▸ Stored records

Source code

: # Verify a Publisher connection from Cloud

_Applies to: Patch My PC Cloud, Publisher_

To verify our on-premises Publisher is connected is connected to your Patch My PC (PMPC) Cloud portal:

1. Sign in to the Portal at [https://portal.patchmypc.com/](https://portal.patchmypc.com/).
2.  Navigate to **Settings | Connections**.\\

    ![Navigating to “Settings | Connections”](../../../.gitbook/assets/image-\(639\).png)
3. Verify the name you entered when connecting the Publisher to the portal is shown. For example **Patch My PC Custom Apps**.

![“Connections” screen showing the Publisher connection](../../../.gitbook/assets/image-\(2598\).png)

▸ EXERCISE DETAILS
For each line in the data that contains the string "Connections", give a copy of that line.

▸ OUTPUT OF THE TASK
2.  Navigate to **Settings | Connections**.\\
    ![Navigating to “Settings | Connections”](../../../.gitbook/assets/image-\(639\).png)
![“Connections” screen showing the Publisher connection](../../../.gitbook/assets/image-\(2598\).png)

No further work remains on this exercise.